Reports that OPEC and Russia are going to end their two-year agreement to limit oil production is an act of necessity and a simple manifestation of an Adam Smith economic truism. In Adam Smith’s 1776 Wealth of Nations, he wrote, “It is not from the benevolence of the butcher, the brewer, or the baker that we expect our dinner, but from their regard to their own interest”. The decisions to terminate the agreement reflects the reality that OPEC is not really a cartel. OPEC isn’t what it used to be and never was. The media and policy makers called it a cartel but in reality it has mostly been a price taker; not a price maker.
The 2016 Agreement to limit production was an implicit admission that Saudi Arabia’s attempt to maintain market share in the face of growing US production was a flop that sowed the seeds of its own demise. The fact that it appears to have worked for two years may be a reflection of technical constraints on cheating by other members as well as the collapse of Venezuela’s oil production.
OPEC leaders know that rising oil prices zre a strong incentive for US producers, especially shale producers to step up drilling to increase revenue by taking advantage of higher prices. They also know that when prices get past $70 per barrel, there are incentives to invest in new technology if it appears that prices will not soon retreat. In addition to Adam Smith’s economic principle is the economic reality that the cure for high prices is high prices. High prices bring about more supply and when supply exceeds demand, prices drop.
Perhaps more important, as prices recovered from the lows of $40 per barrel, the incentive for members to cheat grew stronger. Cheating on quotas has been a characteristic of OPEC members for decades. Although today, the number of members who can cheat is fewer than when OPEC represented over 50% of world output, the incentive remains strong for those that can.
Cheating aside, the real reason was put into clear perspective by a recent piece by the Wall Street Journal. “The fact that U.S. production call fill the gap left by OPEC’s sick men … means that continuing to curtain output will benefit American producers.
To paraphrase Ralph Waldo Emerson, foolish precision in the face of uncertainty is the hobgoblin of energy forecasters.
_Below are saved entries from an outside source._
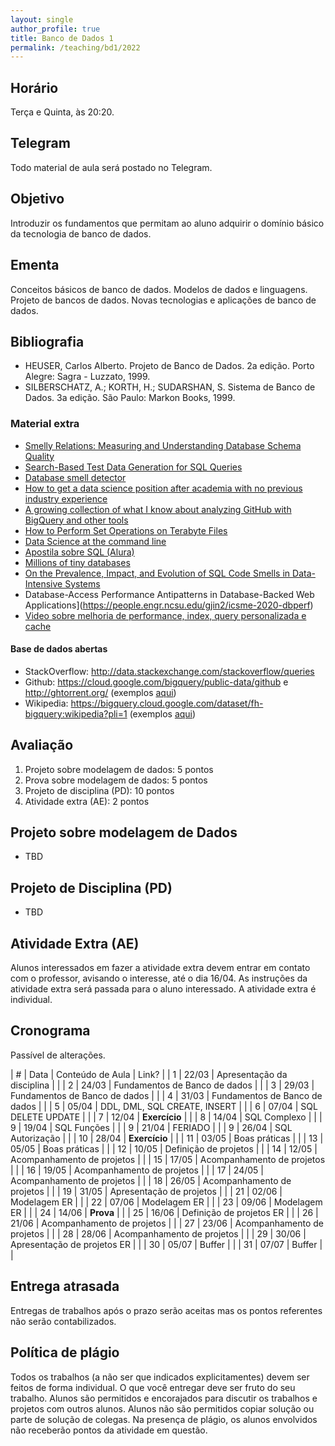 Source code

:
 ```yaml
---
layout: single
author_profile: true
title: Banco de Dados 1
permalink: /teaching/bd1/2022
--- 
```


## Horário

Terça e Quinta, às 20:20.

## Telegram

Todo material de aula será postado no Telegram. 

## Objetivo

Introduzir os fundamentos que permitam ao aluno adquirir o domínio básico da tecnologia de banco de dados.


## Ementa

Conceitos básicos de banco de dados. Modelos de dados e linguagens. Projeto de bancos de dados. Novas tecnologias e aplicações de banco de dados.

## Bibliografia

- HEUSER, Carlos Alberto. Projeto de Banco de Dados. 2a edição. Porto Alegre: Sagra - Luzzato, 1999.
- SILBERSCHATZ, A.; KORTH, H.; SUDARSHAN, S. Sistema de Banco de Dados. 3a edição. São Paulo: Markon Books, 1999.

### Material extra

- [Smelly Relations: Measuring and Understanding Database Schema Quality](http://www.tusharma.in/preprints/dbSchemaQuality_Preprint_ICSE2018.pdf)
- [Search-Based Test Data Generation for SQL Queries](https://pure.tudelft.nl/portal/en/publications/searchbased-test-data-generation-for-sql-queries(90a6431f-f78f-4ac3-bf87-c052cd9cd5d4).html)
- [Database smell detector](https://github.com/tushartushar/DbDeo)
- [How to get a data science position after academia with no previous industry experience](https://medium.com/@skyetetra/getting-out-of-the-academic-trap-6c40d92ab436)
- [A growing collection of what I know about analyzing GitHub with BigQuery and other tools](https://github.com/fhoffa/analyzing_github)
- [How to Perform Set Operations on Terabyte Files](https://www.spinellis.gr/blog/20180403/)
- [Data Science at the command line](http://www.gousios.gr/courses/bigdata/ds-cmd-line.html)
- [Apostila sobre SQL (Alura)](http://blog.alura.com.br/liberada-a-apostila-gratuita-de-sql-do-alura/)
- [Millions of tiny databases](https://blog.acolyer.org/2020/03/04/millions-of-tiny-databases/)
- [On the Prevalence, Impact, and Evolution of SQL Code Smells in Data-Intensive Systems](https://dl.acm.org/doi/pdf/10.1145/3379597.3387467?casa_token=_D3QiqrtM5IAAAAA:9X0PZ0jQ0CCJvlgmqGJKQZtmTJlZ7WKNlXRcijEaPSDKGSVeuOPTG30I_erN_E2G0emWeOC9G4w)
- Database-Access Performance Antipatterns in Database-Backed Web Applications](https://people.engr.ncsu.edu/gjin2/icsme-2020-dbperf)
- [Video sobre melhoria de performance, index, query personalizada e cache](https://www.youtube.com/watch?v=xYSPo-GfOoQ)


#### Base de dados abertas

- StackOverflow: http://data.stackexchange.com/stackoverflow/queries
- Github: https://cloud.google.com/bigquery/public-data/github e http://ghtorrent.org/ (exemplos [aqui](https://github.com/fhoffa/analyzing_github))
- Wikipedia: https://bigquery.cloud.google.com/dataset/fh-bigquery:wikipedia?pli=1 (exemplos [aqui](https://www.reddit.com/r/bigquery/comments/3dg9le/analyzing_50_billion_wikipedia_pageviews_in_5/?st=jgq90t8u&sh=3d541169))

## Avaliação

1. Projeto sobre modelagem de dados: 5 pontos
2. Prova sobre modelagem de dados: 5 pontos
3. Projeto de disciplina (PD): 10 pontos
4. Atividade extra (AE): 2 pontos


## Projeto sobre modelagem de Dados

- TBD

<!-- Os alunos devem criar o modelo entidade relacionamento de um sistema de software **não trivial**. Os alunos devem apontar o sistema escolhido no Telegram. O critério de escolha é *first come, first served*. O trabalho é em dupla. Cada dupla deve descrever em profundidade o sistema escolhido. No entanto, entidades e relacionamentos que não são vitais para o domínio da aplicação não precisam ser descritos. A dupla deve saber justificar as escolhas e implementações feitas. A dupla deverá apresentar o trabalho na data marcada. Na apresentação, a dupla deve descrever o domínio do problema da aplicação escolhida (o que ela faz), as entidades e seus relacionamentos. A riqueza de detalhes (atributos e seus tipos, relacionamentos e seus tipos) é importante para as principais entidades do sistema. Os modelos devem conter, no mímimo, as seguintes características: (1) cardinalidade mínima e máxima, (2) atributo simples, identificador e multivalorado, (3) relacionamento com atributo, (4) relacionamento unário, (5) relacionamento ternário, (6) entidade fracas. Não é necessário descrever essas características para todas entidades e relacionamento; somente para aquelas que representam o core da aplicação. A não apresentação de uma das características acarretará na redução de 0.50 pontos da atividade (somado para cada característica pendente).  Se a dupla optar por usar um software de modelagem que não implemente as características mencionadas anteriormente, certifiquem-se de modificar os diagramas para que essas características sejam cobertas. No mímimo de 3 horas antes da apresentação, a dupla deve enviar os slides bem como o diagrama para o slack (o não envio no prazo estipulado acarretará na redução de 2 pontos da atividade). As duplas que apresentarem no segundo dia serão mais cobradas. Apresentação de até 25 minutos por dupla. --> 

## Projeto de Disciplina (PD)

- TBD


## Atividade Extra (AE)

Alunos interessados em fazer a atividade extra devem entrar em contato com o professor, avisando o interesse, até o dia 16/04. As instruções da atividade extra será passada para o aluno interessado. A atividade extra é individual.

## Cronograma

Passível de alterações.

<!-- https://sites.google.com/site/ufcregis/home/2015-2/fundamentos-de-banco-de-dados-cc-->

| # | Data  | Conteúdo de Aula                        | Link? |
| 1 | 22/03 | Apresentação da disciplina              |       |
| 2 | 24/03 | Fundamentos de Banco de dados           |       |
| 3 | 29/03 | Fundamentos de Banco de dados           |       |
| 4 | 31/03 | Fundamentos de Banco de dados           |       |
| 5 | 05/04 | DDL, DML, SQL CREATE, INSERT            |       |
| 6 | 07/04 | SQL DELETE UPDATE                       |       |
| 7 | 12/04 | **Exercício**                           |       |
| 8 | 14/04 | SQL Complexo                            |       |
| 9 | 19/04 | SQL Funções                             |       |
| 9 | 21/04 | FERIADO                                 |       |
| 9 | 26/04 | SQL Autorização                         |       |
| 10 | 28/04 | **Exercício**                          |       |
| 11 | 03/05 | Boas práticas                          |       |
| 13 | 05/05 | Boas práticas                          |       |
| 12 | 10/05 | Definição de projetos                  |       |
| 14 | 12/05 | Acompanhamento de projetos             |       |
| 15 | 17/05 | Acompanhamento de projetos             |       |
| 16 | 19/05 | Acompanhamento de projetos             |       |
| 17 | 24/05 | Acompanhamento de projetos             |       |
| 18 | 26/05 | Acompanhamento de projetos             |       |
| 19 | 31/05 | Apresentação de projetos               |       |
| 21 | 02/06 | Modelagem ER                           |       |
| 22 | 07/06 | Modelagem ER                           |       |
| 23 | 09/06 | Modelagem ER                           |       |
| 24 | 14/06 | **Prova**                              |       |
| 25 | 16/06 | Definição de projetos ER               |       |
| 26 | 21/06 | Acompanhamento de projetos             |       |
| 27 | 23/06 | Acompanhamento de projetos             |       |
| 28 | 28/06 | Acompanhamento de projetos             |       |
| 29 | 30/06 | Apresentação de projetos ER            |       |
| 30 | 05/07 | Buffer                                 |       |
| 31 | 07/07 | Buffer                                 |       |


## Entrega atrasada

Entregas de trabalhos após o prazo serão aceitas mas os pontos referentes não serão contabilizados.

## Política de plágio

Todos os trabalhos (a não ser que indicados explicitamentes) devem ser feitos de forma individual. O que você entregar deve ser fruto do seu trabalho. Alunos são permitidos e encorajados para discutir os trabalhos e projetos com outros alunos. Alunos não são permitidos copiar solução ou parte de solução de colegas. Na presença de plágio, os alunos envolvidos não receberão pontos da atividade em questão.
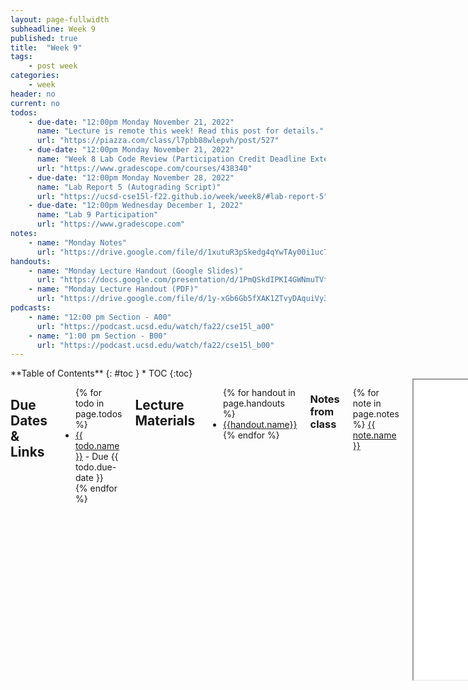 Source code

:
 ```yaml
---
layout: page-fullwidth
subheadline: Week 9
published: true
title:  "Week 9"
tags:
    - post week
categories:
    - week
header: no
current: no
todos:
    - due-date: "12:00pm Monday November 21, 2022"
      name: "Lecture is remote this week! Read this post for details."
      url: "https://piazza.com/class/l7pbb88wlepvh/post/527"
    - due-date: "12:00pm Monday November 21, 2022"
      name: "Week 8 Lab Code Review (Participation Credit Deadline Extended)"
      url: "https://www.gradescope.com/courses/438340"    
    - due-date: "12:00pm Monday November 28, 2022"
      name: "Lab Report 5 (Autograding Script)"
      url: "https://ucsd-cse15l-f22.github.io/week/week8/#lab-report-5"    
    - due-date: "12:00pm Wednesday December 1, 2022"
      name: "Lab 9 Participation"
      url: "https://www.gradescope.com"    
notes:
    - name: "Monday Notes"
      url: "https://drive.google.com/file/d/1xutuR3pSkedg4qYwTAy00i1uc7EL9h9I"
handouts:
    - name: "Monday Lecture Handout (Google Slides)"
      url: "https://docs.google.com/presentation/d/1PmQSkdIPKI4GWNmuTVtq5zNjvD_l5F1Rt1sWUKDEKdY/edit?usp=sharing"
    - name: "Monday Lecture Handout (PDF)"
      url: "https://drive.google.com/file/d/1y-xGb6Gb5fXAK1ZTvyDAquiVy3PwgRND/view?usp=sharing"
podcasts:
    - name: "12:00 pm Section - A00"
      url: "https://podcast.ucsd.edu/watch/fa22/cse15l_a00"
    - name: "1:00 pm Section - B00"
      url: "https://podcast.ucsd.edu/watch/fa22/cse15l_b00"
---
```


<div class="row">
<div class="medium-4 medium-push-8 columns" markdown="1">
<div class="panel radius fixed-toc"  data-options="sticky_on:large" markdown="1">
**Table of Contents**
{: #toc }
*  TOC
{:toc}
</div>
</div><!-- /.medium-4.columns -->

<div class="medium-8 medium-pull-4 columns" markdown="1">

## Due Dates & Links
<ul>
{% for todo in page.todos %}
<li><a href="{{ todo.url }}">{{ todo.name }}</a> - Due {{ todo.due-date }}</li>
{% endfor %}
</ul>

## Lecture Materials
<ul>
{% for handout in page.handouts %}
<li><a href="{{handout.url}}">{{handout.name}}</a></li>
{% endfor %}
</ul>

### Notes from class
{% for note in page.notes %}
<a href="{{ note.url }}">{{ note.name }}</a>
<iframe src="{{ note.url }}/preview" width="640" height="480" allow="autoplay"></iframe>
{% endfor %}

### Links to Podcast
**Note:** Links will require you to log in as a UCSD student
<ul>
{% for link in page.podcasts %} 
<li><a href="{{link.url}}">{{link.name}}</a></li>
{% endfor %}
</ul>

## Lab Tasks

This week's lab task is _optional_. If you skip it, there's no penalty to your
grade; it is an opportunity to make up previous missed participation credit. We
reduced the total number of required lab participation by 1 to accommodate
this.

The purpose of this lab is twofold:

1. Get you acquainted with making video screencast recordings in preparation
for Skill Demonstration 2.
2. Give you an opportunity to demonstrate understanding of a past lab
assignment.

Choose a past lab assignment for which you didn't get participation credit.
Record a short (less than 5-minute) video of you demonstrating the main
outcomes of that lab. If you have participation credit for all past labs, you
may still benefit from the practice – choose any one of them to make the video
for.

There's a tutorial for generating screencasts like this at the bottom of this
page:

[https://ucsd-cse11-f21.github.io/assignments/pa2.html](https://ucsd-cse11-f21.github.io/assignments/pa2.html)

As long as your video demonstrates understanding of the main tasks of that lab,
you can earn back the missed participation credit for a past lab. Don't worry
about making the video polished and perfect; the goal is to demonstrate
understanding of that material and make sure you know how to create a video
like this.

This participation activity is due before class on Wednesday, December 1
(noon).  You can submit the video via the Gradescope assignment “Lab 9
Participation”.


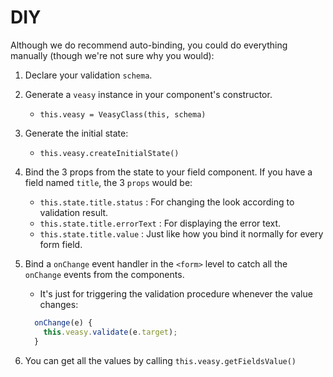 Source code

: # DIY

Although we do recommend auto-binding, you could do everything manually (though we're not sure why you would):

1. Declare your validation `schema`.
1. Generate a `veasy` instance in your component's constructor.
    - `this.veasy = VeasyClass(this, schema)`
1. Generate the initial state:
    - `this.veasy.createInitialState()`
1. Bind the 3 props from the state to your field component. If you have a field named `title`, the 3 `props` would be:
    - `this.state.title.status` : For changing the look according to validation result.
    - `this.state.title.errorText` : For displaying the error text.
    - `this.state.title.value` : Just like how you bind it normally for every form field.
1. Bind a `onChange` event handler in the `<form>` level to catch all the `onChange` events from the components.
    - It's just for triggering the validation procedure whenever the value changes:

    ```javascript
      onChange(e) {
        this.veasy.validate(e.target);
      }
    ```
1. You can get all the values by calling `this.veasy.getFieldsValue()`
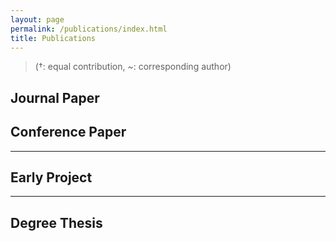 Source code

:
 ```yaml
---
layout: page
permalink: /publications/index.html
title: Publications
---
```


> (†: equal contribution, ~: corresponding author)

## Journal Paper



## Conference Paper




---

## Early Project





---

## Degree Thesis


<br>

<br> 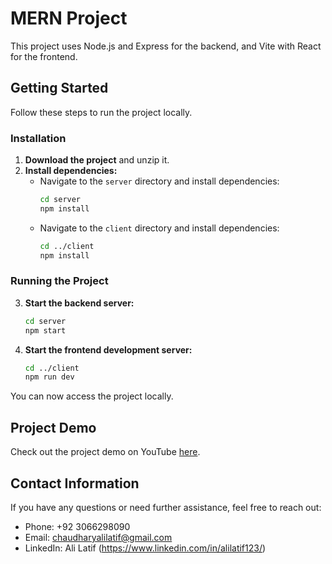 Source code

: # MERN Project

This project uses Node.js and Express for the backend, and Vite with React for the frontend.

## Getting Started

Follow these steps to run the project locally.

### Installation

1. **Download the project** and unzip it.
2. **Install dependencies:**
   - Navigate to the `server` directory and install dependencies:
     ```bash
     cd server
     npm install
     ```
   - Navigate to the `client` directory and install dependencies:
     ```bash
     cd ../client
     npm install
     ```

### Running the Project

3. **Start the backend server:**
   ```bash
   cd server
   npm start
   ```

4. **Start the frontend development server:**
   ```bash
   cd ../client
   npm run dev
   ```

You can now access the project locally.

## Project Demo

Check out the project demo on YouTube [here](https://www.youtube.com/watch?v=T5IORDFfnnI).

## Contact Information

If you have any questions or need further assistance, feel free to reach out:

- Phone: +92 3066298090
- Email: chaudharyalilatif@gmail.com
- LinkedIn: Ali Latif (https://www.linkedin.com/in/alilatif123/)
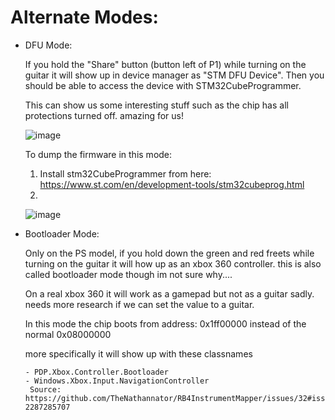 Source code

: # Alternate Modes:

- DFU Mode:
  
  If you hold the "Share" button (button left of P1) while turning on the guitar it will show up in device manager as "STM DFU Device". Then you should be able to access the device with STM32CubeProgrammer.

  This can show us some interesting stuff such as the chip has all protections turned off. amazing for us!

  ![image](https://github.com/user-attachments/assets/3c67f159-db98-4936-92bb-a41a36f7ae04)


  To dump the firmware in this mode:

  1. Install stm32CubeProgrammer from here: https://www.st.com/en/development-tools/stm32cubeprog.html
  2.
  ![image](https://github.com/user-attachments/assets/3ecdd8a9-6c15-4415-9bd3-9a8992fba7bd)



- Bootloader Mode:
  
  Only on the PS model, if you hold down the green and red freets while turning on the guitar it will how up as an xbox 360 controller. this is also called bootloader mode though im not sure why....

  On a real xbox 360 it will work as a gamepad but not as a guitar sadly. needs more research if we can set the value to a guitar.

  In this mode the chip boots from address: 0x1ff00000 instead of the normal 0x08000000

  more specifically it will show up with these classnames

   ```
   - PDP.Xbox.Controller.Bootloader
   - Windows.Xbox.Input.NavigationController
    Source: https://github.com/TheNathannator/RB4InstrumentMapper/issues/32#issuecomment-2287285707
  ```
  
 
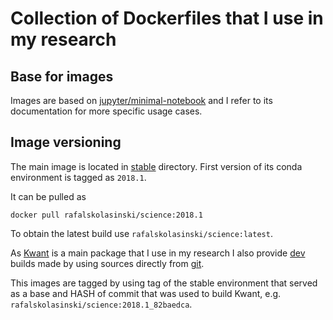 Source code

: # Collection of Dockerfiles that I use in my research

## Base for images

Images are based on [jupyter/minimal-notebook](https://github.com/jupyter/docker-stacks/tree/master/minimal-notebook) and I refer to its documentation for more specific usage cases.


## Image versioning
The main image is located in [stable](stable/) directory.
First version of its conda environment is tagged as ``2018.1``.

It can be pulled as
```
docker pull rafalskolasinski/science:2018.1
```

To obtain the latest build use ``rafalskolasinski/science:latest``.

As [Kwant](https://kwant-project.org/) is a main package that I use in my research I also provide [dev](kwant-git/Dockerfile) builds made by using sources directly from [git](https://gitlab.kwant-project.org/kwant/kwant).

This images are tagged by using tag of the stable environment that served as a base and HASH of commit that was used to build Kwant, e.g. ``rafalskolasinski/science:2018.1_82baedca``.
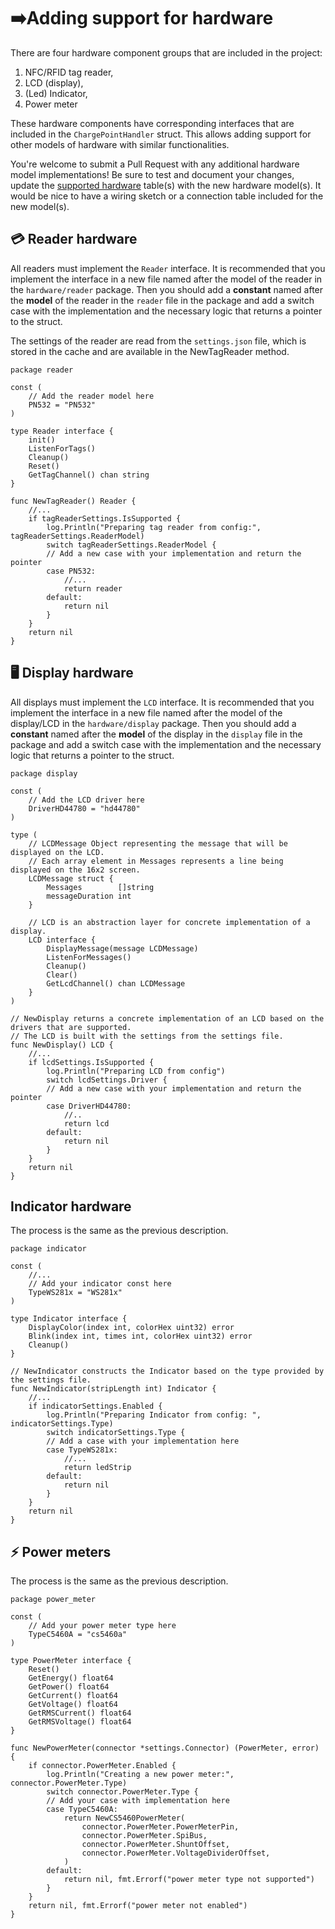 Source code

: # ➡️Adding support for hardware

There are four hardware component groups that are included in the project:

1. NFC/RFID tag reader,
2. LCD (display),
3. (Led) Indicator,
4. Power meter

These hardware components have corresponding interfaces that are included in the `ChargePointHandler` struct. This
allows adding support for other models of hardware with similar functionalities.

You're welcome to submit a Pull Request with any additional hardware model implementations! Be sure to test and document
your changes, update the [supported hardware](../hardware/hardware.md) table(s) with the new hardware model(s). It would
be nice to have a wiring sketch or a connection table included for the new model(s).

## 💳 Reader hardware

All readers must implement the `Reader` interface. It is recommended that you implement the interface in a new file
named after the model of the reader in the `hardware/reader` package. Then you should add a **constant** named after
the **model** of the reader in the `reader` file in the package and add a switch case with the implementation and the
necessary logic that returns a pointer to the struct.

The settings of the reader are read from the `settings.json` file, which is stored in the cache and are available in the
NewTagReader method.

```golang
package reader

const (
	// Add the reader model here
	PN532 = "PN532"
)

type Reader interface {
	init()
	ListenForTags()
	Cleanup()
	Reset()
	GetTagChannel() chan string
}

func NewTagReader() Reader {
	//...
	if tagReaderSettings.IsSupported {
		log.Println("Preparing tag reader from config:", tagReaderSettings.ReaderModel)
		switch tagReaderSettings.ReaderModel {
		// Add a new case with your implementation and return the pointer
		case PN532:
			//...
			return reader
		default:
			return nil
		}
	}
	return nil
}
```

## 🖥️ Display hardware

All displays must implement the `LCD` interface. It is recommended that you implement the interface in a new file named
after the model of the display/LCD in the `hardware/display` package. Then you should add a **constant** named after
the **model** of the display in the `display` file in the package and add a switch case with the implementation and the
necessary logic that returns a pointer to the struct.

```golang
package display

const (
	// Add the LCD driver here
	DriverHD44780 = "hd44780"
)

type (
	// LCDMessage Object representing the message that will be displayed on the LCD.
	// Each array element in Messages represents a line being displayed on the 16x2 screen.
	LCDMessage struct {
		Messages        []string
		messageDuration int
	}

	// LCD is an abstraction layer for concrete implementation of a display.
	LCD interface {
		DisplayMessage(message LCDMessage)
		ListenForMessages()
		Cleanup()
		Clear()
		GetLcdChannel() chan LCDMessage
	}
)

// NewDisplay returns a concrete implementation of an LCD based on the drivers that are supported.
// The LCD is built with the settings from the settings file.
func NewDisplay() LCD {
	//...
	if lcdSettings.IsSupported {
		log.Println("Preparing LCD from config")
		switch lcdSettings.Driver {
		// Add a new case with your implementation and return the pointer
		case DriverHD44780:
			//..
			return lcd
		default:
			return nil
		}
	}
	return nil
}
```

## Indicator hardware

The process is the same as the previous description.

```golang
package indicator

const (
	//...
	// Add your indicator const here
	TypeWS281x = "WS281x"
)

type Indicator interface {
	DisplayColor(index int, colorHex uint32) error
	Blink(index int, times int, colorHex uint32) error
	Cleanup()
}

// NewIndicator constructs the Indicator based on the type provided by the settings file.
func NewIndicator(stripLength int) Indicator {
	//...
	if indicatorSettings.Enabled {
		log.Println("Preparing Indicator from config: ", indicatorSettings.Type)
		switch indicatorSettings.Type {
		// Add a case with your implementation here
		case TypeWS281x:
			//...
			return ledStrip
		default:
			return nil
		}
	}
	return nil
}
```

## ⚡ Power meters

The process is the same as the previous description.

```golang
package power_meter

const (
	// Add your power meter type here
	TypeC5460A = "cs5460a"
)

type PowerMeter interface {
	Reset()
	GetEnergy() float64
	GetPower() float64
	GetCurrent() float64
	GetVoltage() float64
	GetRMSCurrent() float64
	GetRMSVoltage() float64
}

func NewPowerMeter(connector *settings.Connector) (PowerMeter, error) {
	if connector.PowerMeter.Enabled {
		log.Println("Creating a new power meter:", connector.PowerMeter.Type)
		switch connector.PowerMeter.Type {
		// Add your case with implementation here
		case TypeC5460A:
			return NewCS5460PowerMeter(
				connector.PowerMeter.PowerMeterPin,
				connector.PowerMeter.SpiBus,
				connector.PowerMeter.ShuntOffset,
				connector.PowerMeter.VoltageDividerOffset,
			)
		default:
			return nil, fmt.Errorf("power meter type not supported")
		}
	}
	return nil, fmt.Errorf("power meter not enabled")
}
```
Much has been made recently about how energy forecasters—private and government—seriously underestimated the large increase in crude oil prices that has taken place in recent months.
What is surprising is that so many have been surprised and that so many so-called analysts continue to make point estimates. Crude oil prices have never been easy to forecast very far in the future, except under very stable conditions. And, that difficulty in forecasting also applies to oil companies who have a very strong economic incentive for greater accuracy. The problem is that there is a great deal of uncertainty in the political, economic, and technical factors that can drive price.
In spite of sophisticated models, forecasters too often assume that the near term will be like the present at that influences how they treat economic and political factors. Most important, point estimates for uncertain variables guarantees that an estimate will only be correct by luck. How much the dollar will strengthen or weaken, how companies will respond to rising oil prices, whether shale producers will start drilling or maintain fiscal discipline, how much global growth will occur, whether OPEC producers begin to cheat and how much, how much Iranian and Venezuelan production will fall, and the impact of political risk are all factors that work against point estimates.
Bill Gilmer, Director of the Institute for Regional Forecasting, in a recent Forbes article made the obvious point that the world is dynamic; forecasts are static in that they are based on information available at the time they are made. It is one thing to use available data to look ahead; it is something else to pretend to divine the future with relative precision. Gilmer points out that “it doesn’t take big headlines to upset the forecast. The global crude oil market depends on the politics of dozens of producing countries, economic cycles in consumer countries and a vast infrastructure of pipes, ships and refineries. Even if we account for the known issues correctly, we could list 1,000 or more low-probability events that could push our forecast off course. … if these events are independent of each other, the chance that at least one will significantly and unexpectedly affect the oil market within a year is 1-(.999)1000 or 63.2%.”
Oil price forecasts would be more credible if they provided ranges reflecting uncertainty. Otherwise, forecasting is a “Mugs Game,” an exercise in futility.